RapidMiner Radoop Operators
This section provides an overview of the Radoop operator group. For a complete list of these operators, see RapidMiner Radoop Operator Reference (PDF).
When you install the RapidMiner Radoop extension, several new operators become available in the Radoop operator group of RapidMiner Studio:
To help understand where to look for certain functions and the different types of operators available, this section provides an overview of each operator group. For full operator descriptions, see the help text within RapidMiner Studio.
All operators mentioned here are part of the Radoop operator group inside the Extensions group. An operator by the same name may exist as part of the standard RapidMiner operators. The Radoop operator is listed in the Radoop folder and also indicated by a different icon, (such as ). Searching on Read Database for example, returns these results:
Data Access group
The following operators are part of the Data Access group:
The following operators are part of the Hive subgroup:
Note: They are referred to in shorthand below for easier reading.
A process accesses data that already resides on the cluster in a Hive table using the Retrieve operator. Retrieve only loads references and metadata into memory; the data remains on the cluster to be processed with further operators. Connect the output port of Retrieve directly to the Radoop Nest output to fetch the data sample from memory.
The Store and Append operators write the data on their input ports into a Hive table. Typically this is time consuming, as the cluster has to carry out all the tasks defined by previous data processing operators before writing the data to the HDFS. Append verifies that the data on its input fits into the specified Hive table.
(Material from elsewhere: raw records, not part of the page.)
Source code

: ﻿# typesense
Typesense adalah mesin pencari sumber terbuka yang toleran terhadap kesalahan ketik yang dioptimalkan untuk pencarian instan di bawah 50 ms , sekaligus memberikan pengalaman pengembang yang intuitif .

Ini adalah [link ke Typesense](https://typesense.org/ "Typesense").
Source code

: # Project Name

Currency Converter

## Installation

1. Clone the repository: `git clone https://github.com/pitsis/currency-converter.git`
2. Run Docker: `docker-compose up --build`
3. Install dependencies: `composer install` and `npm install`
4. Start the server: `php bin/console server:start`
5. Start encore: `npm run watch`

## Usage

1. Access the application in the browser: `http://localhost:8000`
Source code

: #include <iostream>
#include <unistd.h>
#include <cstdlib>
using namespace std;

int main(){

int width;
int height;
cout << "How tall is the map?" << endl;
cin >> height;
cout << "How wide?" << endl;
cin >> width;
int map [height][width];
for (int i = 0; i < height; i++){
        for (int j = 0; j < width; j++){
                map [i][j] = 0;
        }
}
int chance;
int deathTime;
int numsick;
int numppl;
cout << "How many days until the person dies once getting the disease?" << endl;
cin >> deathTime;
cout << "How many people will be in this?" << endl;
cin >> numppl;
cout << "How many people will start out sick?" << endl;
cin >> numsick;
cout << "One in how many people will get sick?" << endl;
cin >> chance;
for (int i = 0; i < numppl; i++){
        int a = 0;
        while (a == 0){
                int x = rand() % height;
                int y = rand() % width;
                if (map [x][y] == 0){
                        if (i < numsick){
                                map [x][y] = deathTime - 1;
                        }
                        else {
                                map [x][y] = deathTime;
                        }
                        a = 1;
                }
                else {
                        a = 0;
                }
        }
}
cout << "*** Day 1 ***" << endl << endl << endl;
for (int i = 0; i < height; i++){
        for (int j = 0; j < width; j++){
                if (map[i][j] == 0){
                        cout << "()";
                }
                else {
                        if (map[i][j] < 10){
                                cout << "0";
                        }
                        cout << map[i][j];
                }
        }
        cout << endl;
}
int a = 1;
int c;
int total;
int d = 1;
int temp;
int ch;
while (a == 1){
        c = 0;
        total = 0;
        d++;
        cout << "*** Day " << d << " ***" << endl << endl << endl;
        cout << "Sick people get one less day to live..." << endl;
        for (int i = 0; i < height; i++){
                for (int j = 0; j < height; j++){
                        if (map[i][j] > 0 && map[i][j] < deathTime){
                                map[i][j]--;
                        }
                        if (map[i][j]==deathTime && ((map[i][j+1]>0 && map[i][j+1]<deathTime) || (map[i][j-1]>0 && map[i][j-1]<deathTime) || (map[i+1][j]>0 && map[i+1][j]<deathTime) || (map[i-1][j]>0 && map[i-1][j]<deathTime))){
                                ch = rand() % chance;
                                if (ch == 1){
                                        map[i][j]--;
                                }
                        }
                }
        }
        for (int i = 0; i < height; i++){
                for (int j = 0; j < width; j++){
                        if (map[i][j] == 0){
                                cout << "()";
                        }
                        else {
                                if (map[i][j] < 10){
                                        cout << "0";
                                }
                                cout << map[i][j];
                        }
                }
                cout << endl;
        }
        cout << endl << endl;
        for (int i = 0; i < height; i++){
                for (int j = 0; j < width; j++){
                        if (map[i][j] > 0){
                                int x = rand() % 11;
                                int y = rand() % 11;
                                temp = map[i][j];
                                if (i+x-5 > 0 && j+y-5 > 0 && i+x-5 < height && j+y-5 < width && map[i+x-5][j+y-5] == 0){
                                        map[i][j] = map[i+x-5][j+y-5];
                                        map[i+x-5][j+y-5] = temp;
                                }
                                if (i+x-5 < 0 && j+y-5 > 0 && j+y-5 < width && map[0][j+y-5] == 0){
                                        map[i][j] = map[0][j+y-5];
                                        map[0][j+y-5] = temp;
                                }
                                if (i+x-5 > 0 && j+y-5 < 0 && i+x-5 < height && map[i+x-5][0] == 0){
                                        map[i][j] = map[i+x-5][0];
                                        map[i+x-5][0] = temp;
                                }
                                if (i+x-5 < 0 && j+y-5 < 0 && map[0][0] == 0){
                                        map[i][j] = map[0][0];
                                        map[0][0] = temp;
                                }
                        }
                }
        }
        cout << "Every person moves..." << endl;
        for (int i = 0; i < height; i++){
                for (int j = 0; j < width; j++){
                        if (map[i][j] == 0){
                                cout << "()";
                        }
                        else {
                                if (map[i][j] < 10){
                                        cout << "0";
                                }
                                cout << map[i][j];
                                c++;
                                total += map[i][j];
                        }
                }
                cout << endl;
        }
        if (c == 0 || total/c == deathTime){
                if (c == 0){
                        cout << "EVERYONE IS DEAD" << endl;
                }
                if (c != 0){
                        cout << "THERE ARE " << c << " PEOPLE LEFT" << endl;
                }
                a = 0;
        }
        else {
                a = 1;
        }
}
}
You can also select tables from arbitrary other Hive databases in all operators in this subgroup.
Data must reside on the cluster to be processed and analyzed by Radoop operators. Smaller data sets may fit into memory; when you connect an ExampleSet to one of the Radoop Nest input ports, Radoop imports it. For larger data sets, use an operator from the Read group — either Read CSV or Read Database.
Read CSV creates a Hive table from a file that resides on the client, the HDFS, or on Amazon S3. With the help of a wizard, you can define the separator and the name of the attributes (or set to read them from the file), as well as modify the type or set the attribute roles.
Read Database queries arbitrary data from a database and writes the results to the cluster. The database must be accessible from the client, which writes the data to the HDFS (using only a minimal memory footprint on the client). Radoop supports MySQL, PostgreSQL, Sybase, Oracle, HISQLDB, Ingres, Microsoft SQL Server, or any other database using an ODBC Bridge. If you want to import from a database in a direct or parallel manner (leaving the client out of the route), look for a solution like Sqoop.
Write operators (Write CSV and Write Database) write the data referenced by the HadoopExampleSet on their input to a flat file on the client. Alternatively, they can write the data into a database through the specified database connection. The Store operator can be used to write the data to the HDFS or to S3.
This guide contains more detailed information on data import operators in a later section.
This is the largest group of Radoop operators; it contains all blending operators organized into subgroups. The operators usually take a HadoopExampleSet as input, and have two output ports — one for the transformed HadoopExampleSet and one for the original. While designing, hover over the first output port to examine the structure or metadata after the transformation.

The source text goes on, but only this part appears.